»»

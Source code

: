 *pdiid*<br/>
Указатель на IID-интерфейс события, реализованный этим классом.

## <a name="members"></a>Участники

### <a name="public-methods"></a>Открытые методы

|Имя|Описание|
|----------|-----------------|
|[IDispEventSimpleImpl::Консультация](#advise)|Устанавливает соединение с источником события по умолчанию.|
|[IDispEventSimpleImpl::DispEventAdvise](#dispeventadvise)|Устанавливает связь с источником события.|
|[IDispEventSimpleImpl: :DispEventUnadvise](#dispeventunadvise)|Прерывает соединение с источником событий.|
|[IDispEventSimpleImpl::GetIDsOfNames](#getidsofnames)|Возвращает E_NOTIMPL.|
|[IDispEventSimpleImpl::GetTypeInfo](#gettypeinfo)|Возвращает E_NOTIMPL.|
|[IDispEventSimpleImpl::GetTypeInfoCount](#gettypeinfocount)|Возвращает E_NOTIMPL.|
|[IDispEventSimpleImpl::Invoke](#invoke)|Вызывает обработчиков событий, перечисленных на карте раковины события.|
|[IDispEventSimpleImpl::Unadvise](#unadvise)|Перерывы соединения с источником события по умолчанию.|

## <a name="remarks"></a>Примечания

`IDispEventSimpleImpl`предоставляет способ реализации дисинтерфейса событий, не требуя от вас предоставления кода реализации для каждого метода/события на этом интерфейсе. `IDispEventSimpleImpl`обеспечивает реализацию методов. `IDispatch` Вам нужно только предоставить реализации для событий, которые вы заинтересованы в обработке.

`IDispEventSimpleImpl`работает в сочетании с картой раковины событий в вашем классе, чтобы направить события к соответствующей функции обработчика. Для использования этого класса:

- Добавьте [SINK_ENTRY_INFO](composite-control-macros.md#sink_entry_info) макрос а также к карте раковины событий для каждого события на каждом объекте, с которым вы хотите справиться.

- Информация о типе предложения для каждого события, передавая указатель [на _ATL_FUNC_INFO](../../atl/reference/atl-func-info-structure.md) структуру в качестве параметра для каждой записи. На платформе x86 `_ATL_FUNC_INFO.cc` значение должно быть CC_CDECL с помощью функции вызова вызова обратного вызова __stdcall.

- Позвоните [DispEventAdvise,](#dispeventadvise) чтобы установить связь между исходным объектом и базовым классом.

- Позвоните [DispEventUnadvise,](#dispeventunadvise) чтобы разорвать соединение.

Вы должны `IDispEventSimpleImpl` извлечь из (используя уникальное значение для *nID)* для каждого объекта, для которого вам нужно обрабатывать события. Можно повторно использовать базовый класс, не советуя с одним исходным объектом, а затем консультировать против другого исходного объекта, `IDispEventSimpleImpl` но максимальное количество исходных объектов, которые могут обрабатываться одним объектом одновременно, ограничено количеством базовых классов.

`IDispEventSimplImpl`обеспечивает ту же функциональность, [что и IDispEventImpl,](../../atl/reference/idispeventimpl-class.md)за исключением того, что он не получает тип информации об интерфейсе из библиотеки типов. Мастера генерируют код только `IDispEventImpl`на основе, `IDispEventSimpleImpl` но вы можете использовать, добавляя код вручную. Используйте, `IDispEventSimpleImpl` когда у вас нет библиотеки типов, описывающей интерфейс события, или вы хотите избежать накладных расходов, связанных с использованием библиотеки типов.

««
»»

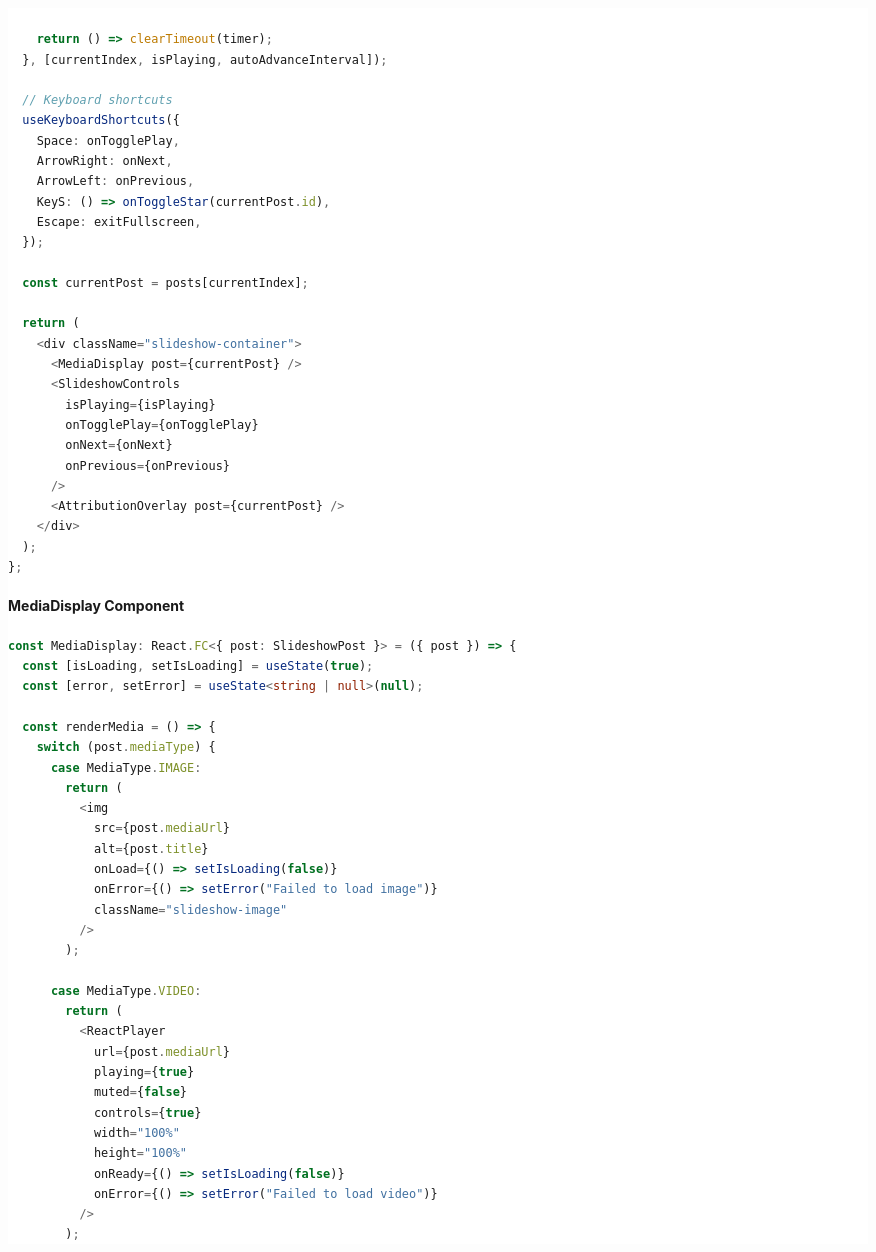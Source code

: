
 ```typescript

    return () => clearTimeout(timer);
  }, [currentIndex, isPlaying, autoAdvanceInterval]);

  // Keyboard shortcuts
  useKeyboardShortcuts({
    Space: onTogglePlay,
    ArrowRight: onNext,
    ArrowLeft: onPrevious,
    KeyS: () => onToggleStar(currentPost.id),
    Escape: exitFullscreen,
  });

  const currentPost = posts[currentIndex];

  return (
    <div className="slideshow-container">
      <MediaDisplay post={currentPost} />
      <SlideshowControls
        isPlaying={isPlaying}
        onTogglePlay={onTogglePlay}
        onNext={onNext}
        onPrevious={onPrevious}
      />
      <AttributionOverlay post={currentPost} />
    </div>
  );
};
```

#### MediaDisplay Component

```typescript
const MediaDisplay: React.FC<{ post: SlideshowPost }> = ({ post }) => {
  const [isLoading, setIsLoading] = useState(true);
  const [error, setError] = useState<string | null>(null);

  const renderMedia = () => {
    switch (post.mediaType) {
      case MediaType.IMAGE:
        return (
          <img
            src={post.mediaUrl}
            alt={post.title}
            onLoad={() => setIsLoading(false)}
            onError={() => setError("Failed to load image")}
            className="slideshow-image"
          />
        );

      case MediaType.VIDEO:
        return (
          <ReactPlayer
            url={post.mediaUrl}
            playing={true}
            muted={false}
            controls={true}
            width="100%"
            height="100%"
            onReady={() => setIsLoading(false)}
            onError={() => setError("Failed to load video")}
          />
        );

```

««
»»

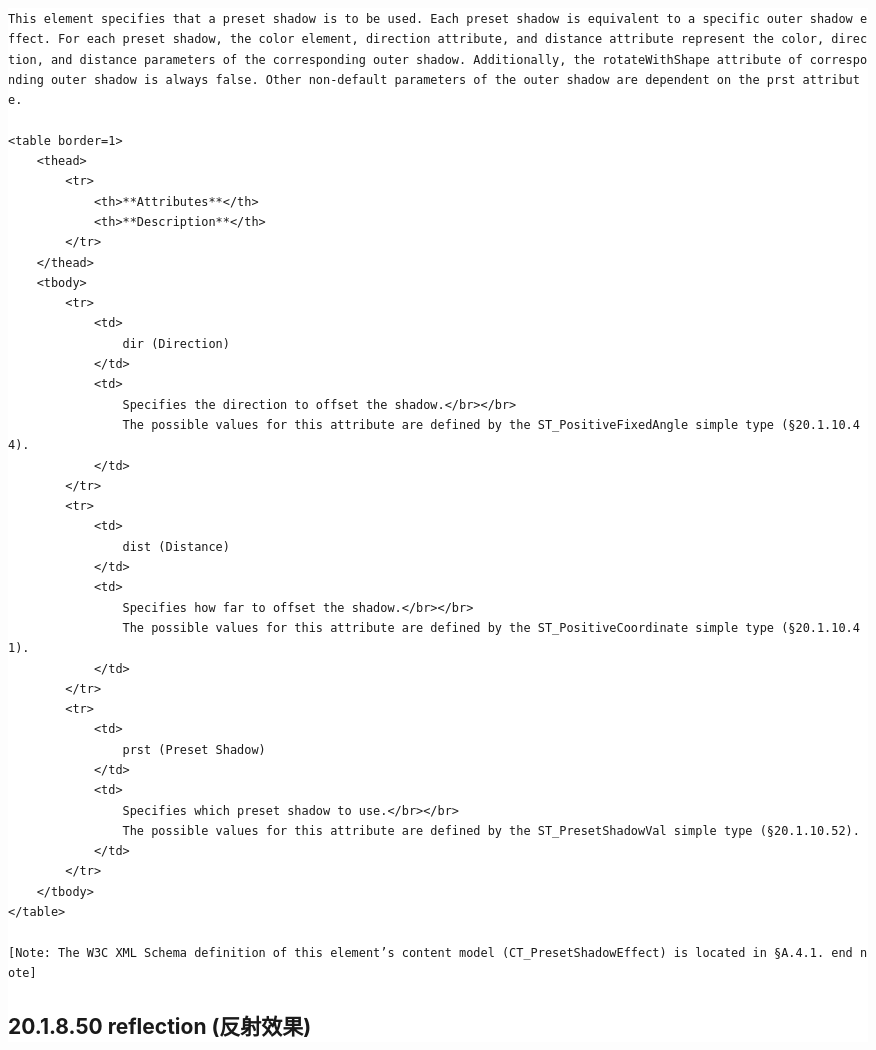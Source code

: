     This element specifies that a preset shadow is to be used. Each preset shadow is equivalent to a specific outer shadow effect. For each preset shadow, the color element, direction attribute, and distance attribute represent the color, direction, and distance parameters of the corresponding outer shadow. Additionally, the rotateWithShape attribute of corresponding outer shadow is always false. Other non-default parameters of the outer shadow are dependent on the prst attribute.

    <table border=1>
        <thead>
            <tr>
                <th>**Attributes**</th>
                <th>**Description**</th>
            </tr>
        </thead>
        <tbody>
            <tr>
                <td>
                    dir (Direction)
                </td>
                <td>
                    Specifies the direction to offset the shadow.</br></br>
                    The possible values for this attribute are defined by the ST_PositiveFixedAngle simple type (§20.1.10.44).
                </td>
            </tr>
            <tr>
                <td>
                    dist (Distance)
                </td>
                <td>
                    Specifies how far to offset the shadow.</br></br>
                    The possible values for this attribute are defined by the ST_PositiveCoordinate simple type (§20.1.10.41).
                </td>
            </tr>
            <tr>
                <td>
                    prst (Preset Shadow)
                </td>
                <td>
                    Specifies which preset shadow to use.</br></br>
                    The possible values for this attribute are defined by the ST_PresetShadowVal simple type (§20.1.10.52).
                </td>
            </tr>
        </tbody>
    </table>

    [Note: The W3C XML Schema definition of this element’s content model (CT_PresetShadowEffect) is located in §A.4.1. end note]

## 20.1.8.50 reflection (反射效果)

««

* What needs to be done: Look through the entries above; copy every line holding the string "карте".

* Result of the exercise:
|[IDispEventSimpleImpl::Invoke](#invoke)|Вызывает обработчиков событий, перечисленных на карте раковины события.|
- Добавьте [SINK_ENTRY_INFO](composite-control-macros.md#sink_entry_info) макрос а также к карте раковины событий для каждого события на каждом объекте, с которым вы хотите справиться.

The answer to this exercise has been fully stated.